How to Parse Canvas Gradebook JSON with Pandas

Institutional data teams ingest Canvas gradebook payloads to drive predictive analytics, trigger academic-intervention workflows, and synchronize downstream student information systems. The Canvas REST API delivers gradebook data as deeply nested, paginated JSON that rarely aligns with relational table structures, so a naive pd.json_normalize(response.json()) produces misaligned columns, silent type coercion, and truncated rosters. This guide walks through a deterministic procedure that flattens raw submission objects into a typed, analysis-ready DataFrame while honouring the FERPA compliance boundary before any data is serialized. It builds directly on the Canvas Gradebook Data Structure entity model and slots into the wider LMS Data Architecture & Schema Mapping discipline.

Prerequisites

Confirm each of these before running the procedure — the script assumes all of them are in place.

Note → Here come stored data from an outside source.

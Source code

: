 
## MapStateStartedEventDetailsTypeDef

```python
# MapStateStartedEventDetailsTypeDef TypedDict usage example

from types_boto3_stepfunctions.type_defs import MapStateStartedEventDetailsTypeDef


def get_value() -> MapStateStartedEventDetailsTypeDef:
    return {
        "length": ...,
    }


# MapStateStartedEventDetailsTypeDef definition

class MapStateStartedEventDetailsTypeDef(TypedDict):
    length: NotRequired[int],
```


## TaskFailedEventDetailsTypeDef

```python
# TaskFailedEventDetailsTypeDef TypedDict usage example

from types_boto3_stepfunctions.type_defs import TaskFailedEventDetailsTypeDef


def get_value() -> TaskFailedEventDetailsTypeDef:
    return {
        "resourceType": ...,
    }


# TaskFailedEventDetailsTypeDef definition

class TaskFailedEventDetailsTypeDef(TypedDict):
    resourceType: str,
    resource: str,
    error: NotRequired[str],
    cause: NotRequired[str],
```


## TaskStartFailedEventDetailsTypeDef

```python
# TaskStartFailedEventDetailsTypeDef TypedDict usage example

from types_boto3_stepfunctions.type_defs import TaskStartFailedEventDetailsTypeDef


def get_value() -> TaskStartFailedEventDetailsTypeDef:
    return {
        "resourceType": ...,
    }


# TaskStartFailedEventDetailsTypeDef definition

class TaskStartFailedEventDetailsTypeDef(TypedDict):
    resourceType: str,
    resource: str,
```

Python 3.10+ (the code uses str | None union syntax and the match-free structural patterns below).
pandas==2.2.* and requests==2.32.* installed in the virtualenv. The nullable Int64/Float64/boolean dtypes used here require pandas 1.0+, but 2.2 is assumed for datetime64[ns] parsing behaviour.
A Canvas access token with the url:GET|/api/v1/courses/:course_id/students/submissions scope, exported as CANVAS_TOKEN. For unattended jobs, generate it through automating Canvas API token refresh in Python rather than pasting a long-lived token.
The numeric course_id you intend to extract, and a teacher/admin enrollment on that course (the bulk submissions endpoint returns only courses the token’s user can grade).
Upstream data shape: an array of submission objects from GET /api/v1/courses/:id/students/submissions?include[]=assignment&include[]=user, where each record nests an assignment object (points_possible, grading_type, grading_period_id) and a user object (id, login_id).

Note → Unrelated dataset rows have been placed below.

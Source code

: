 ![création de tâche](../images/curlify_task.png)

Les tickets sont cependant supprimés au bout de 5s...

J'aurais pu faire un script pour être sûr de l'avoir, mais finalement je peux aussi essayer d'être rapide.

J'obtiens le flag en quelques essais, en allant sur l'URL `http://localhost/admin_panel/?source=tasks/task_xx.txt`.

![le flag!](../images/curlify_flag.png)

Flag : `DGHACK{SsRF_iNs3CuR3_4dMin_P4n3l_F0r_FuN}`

Step-by-step implementation

1. Page through the submissions endpoint with the Link header, not an offset. Canvas paginates using RFC 5988 Link headers and follows rel="next" until it disappears; an offset loop or a “stop when the page is short” heuristic silently drops rows, because Canvas can return a short page mid-stream. This is the same contract documented in pagination strategies for bulk exports.

2. Set per_page=100 and request only the includes you need. Each include[]=assignment and include[]=user embeds the nested object you will flatten, which avoids a second round-trip per submission. Requesting submission_comments you do not use only inflates the payload and drags PII through your pipeline.

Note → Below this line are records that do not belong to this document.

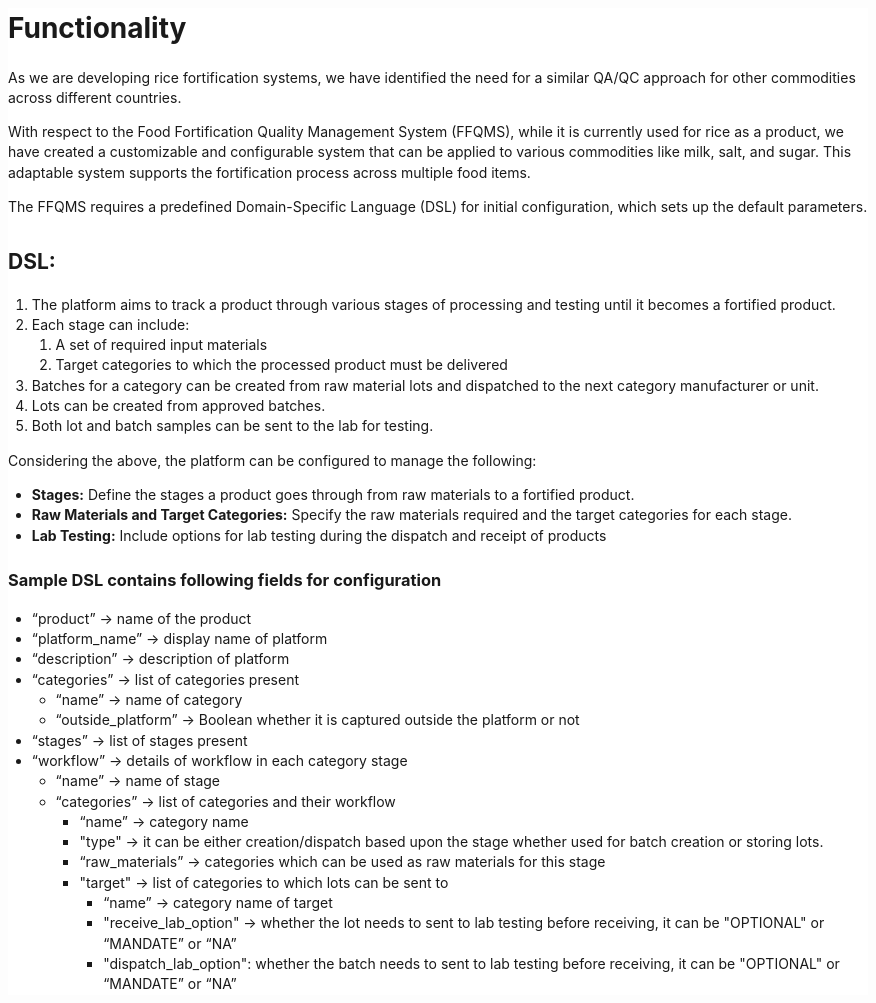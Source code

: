 # Functionality

As we are developing rice fortification systems, we have identified the need for a similar QA/QC approach for other commodities across different countries.

With respect to the Food Fortification Quality Management System (FFQMS), while it is currently used for rice as a product, we have created a customizable and configurable system that can be applied to various commodities like milk, salt, and sugar. This adaptable system supports the fortification process across multiple food items.

The FFQMS requires a predefined Domain-Specific Language (DSL) for initial configuration, which sets up the default parameters.



## **DSL:**

1. The platform aims to track a product through various stages of processing and testing until it becomes a fortified product.
2. Each stage can include:
   1. A set of required input materials
   2. Target categories to which the processed product must be delivered
3. Batches for a category can be created from raw material lots and dispatched to the next category manufacturer or unit.
4. Lots can be created from approved batches.
5. Both lot and batch samples can be sent to the lab for testing.

Considering the above, the platform can be configured to manage the following:

* **Stages:** Define the stages a product goes through from raw materials to a fortified product.
* **Raw Materials and Target Categories:** Specify the raw materials required and the target categories for each stage.
* **Lab Testing:** Include options for lab testing during the dispatch and receipt of products

### Sample DSL contains following fields for configuration

* “product” -> name of the product
* “platform\_name” -> display name of platform
* “description” -> description of platform
* “categories” -> list of categories present
  * “name” -> name of category
  * “outside\_platform” -> Boolean whether it is captured outside the platform or not
* “stages” -> list of stages present
* “workflow” -> details of workflow in each category stage
  * “name” -> name of stage
  * “categories” -> list of categories and their workflow
    * “name” -> category name
    * "type" -> it can be either creation/dispatch based upon the stage whether used for batch creation or storing lots.
    * “raw\_materials” -> categories which can be used as raw materials for this stage
    * "target" -> list of categories to which lots can be sent to
      * “name” -> category name of target
      * "receive\_lab\_option" -> whether the lot needs to sent to lab testing before receiving, it can be "OPTIONAL" or “MANDATE” or “NA”
      * "dispatch\_lab\_option": whether the batch needs to sent to lab testing before receiving, it can be "OPTIONAL" or “MANDATE” or “NA”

3. Back off on throttling. Canvas signals rate limiting with 403 Forbidden (Rate Limit Exceeded) — not only 429 — so a client that retries on 429 alone aborts the run as if it were an auth error. Pair this parser with Canvas API rate-limit handling for production pacing.

4. Flatten with json_normalize(sep="_") and an explicit record_prefix discipline. Passing the raw list to json_normalize collapses assignment.points_possible into assignment_points_possible. Doing this with a deterministic separator is what keeps column names stable across Canvas API version bumps.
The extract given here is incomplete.